Health-related priorities emanating from Healthy People 2010 indicated two overarching goals: to increase quality and years of healthy life and to eliminate disparities in health status. At noon (ET) on 3/23/2010 President Obama signed into law a contentious bill. That bill, now the Healthcare Reform law, represents America’s effort to provide healthcare insurance for all Americans, hopefully increasing quality and years of healthy life while also eliminating dispairities in health. The question that remains is: how are the insurance companies going to regulate premiums vs. benefits in the most efficient & cost-conscious way? The QALY and DALY health care indicators, sub-concepts of Summary Measures of Population Health (SMPH), may be a way to accomplish this. The two concepts however, are at opposite polar ends—much like a manic/depressive condition. One administrates from a positive quality-of-life viewpoint; the other, from a disability/quality-of-life lack viewpoint—hence, the QALY vs. DALY quandary.

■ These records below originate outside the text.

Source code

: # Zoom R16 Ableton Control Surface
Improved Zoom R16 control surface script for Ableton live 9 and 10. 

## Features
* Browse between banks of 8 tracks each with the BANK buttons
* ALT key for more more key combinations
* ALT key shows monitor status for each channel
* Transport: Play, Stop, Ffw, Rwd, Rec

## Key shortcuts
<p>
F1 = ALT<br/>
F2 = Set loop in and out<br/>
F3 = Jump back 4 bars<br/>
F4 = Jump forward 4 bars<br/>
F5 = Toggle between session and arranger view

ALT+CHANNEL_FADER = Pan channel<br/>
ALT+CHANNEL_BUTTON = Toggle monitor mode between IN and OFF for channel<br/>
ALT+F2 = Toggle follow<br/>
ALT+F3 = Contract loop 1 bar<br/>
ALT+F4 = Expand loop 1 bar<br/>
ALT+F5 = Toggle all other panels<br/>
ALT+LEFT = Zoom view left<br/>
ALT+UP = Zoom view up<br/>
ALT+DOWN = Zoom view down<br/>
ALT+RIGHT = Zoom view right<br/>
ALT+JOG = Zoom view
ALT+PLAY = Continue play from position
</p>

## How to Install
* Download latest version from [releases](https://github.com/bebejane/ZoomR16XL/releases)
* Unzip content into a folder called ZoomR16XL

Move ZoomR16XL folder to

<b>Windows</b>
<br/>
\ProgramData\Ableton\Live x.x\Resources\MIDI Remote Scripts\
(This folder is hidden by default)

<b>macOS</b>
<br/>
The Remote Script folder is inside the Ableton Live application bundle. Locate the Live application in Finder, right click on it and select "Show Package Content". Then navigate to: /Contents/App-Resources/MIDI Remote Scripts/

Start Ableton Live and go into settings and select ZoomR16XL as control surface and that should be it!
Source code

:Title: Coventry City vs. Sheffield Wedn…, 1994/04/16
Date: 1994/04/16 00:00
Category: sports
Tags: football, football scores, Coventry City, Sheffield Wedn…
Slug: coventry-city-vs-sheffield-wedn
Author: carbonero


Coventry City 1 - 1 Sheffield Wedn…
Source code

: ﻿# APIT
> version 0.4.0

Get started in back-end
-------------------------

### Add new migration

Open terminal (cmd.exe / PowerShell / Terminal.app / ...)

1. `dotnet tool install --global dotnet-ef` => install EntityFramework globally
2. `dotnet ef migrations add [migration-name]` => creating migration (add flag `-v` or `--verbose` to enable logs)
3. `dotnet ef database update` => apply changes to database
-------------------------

This article presents a detailed review of the global indicators included in Summary Measures of Population Health (SMPH) as a conceptual model, the related sub-concepts, health care indicators (especially QALY and DALY), assumptions on which they are comprised, and how they relate to U.S. national health goals and the global health initiative. Computation of a single digit scalar measure that reflects the properties of SMPH would permit a merger between the health care and the financial sectors of society. One of these primary SMPH sub-conceptual “indicator” models (QALY or DALY) may ultimately be adopted by the U.S. government as the national healthcare framework in providing healthcare access for the population. In the event that the government’s bills directed toward healthcare coverage for all fails, primary SMPH sub-conceptual indicator models (QALY or DALY) may be adopted by private insurers as a means of establishing equality of coverage among their much broader-based policy-holders.
Efforts to increase both quality and numerical years of healthy life, have resulted in the formation of macro-econometric equations intended to provide common denominators to historically complex global life expectancy options. The health-care indicators evolved from SMPH that are explored in this article are: Quality-Adjusted Life Years (QALY), Disability-Adjusted Life Years (DALY), Years of Healthy Life (YHL), Health-Adjusted Life Years (HALY), Disability-Free Life Expectancy (DFLE), Life Expectancy with Disability (DALE), HeaLY (an index comparing healthy life lost to morbidity with life lost due to premature mortality from various other causes), and Health-Adjusted Life Expectancy (HALE). Although the explanations of each of these health-care indicators may appear lengthy, they are all attempts to reduce life expectancy morbidity/mortality, and specific disease probabilities down to a single number from 1-10. Global attempts consolidating this information down to a single digit have come about due to increased pressures from 3rd party payers within the private insurance sector and federally funded healthcare insurance programs like Medicare in the United States and Socialized medicine in Great Britain. The uniform widespread acceptance of one of these healthcare indicators could prove to be cost saving to the funding agencies.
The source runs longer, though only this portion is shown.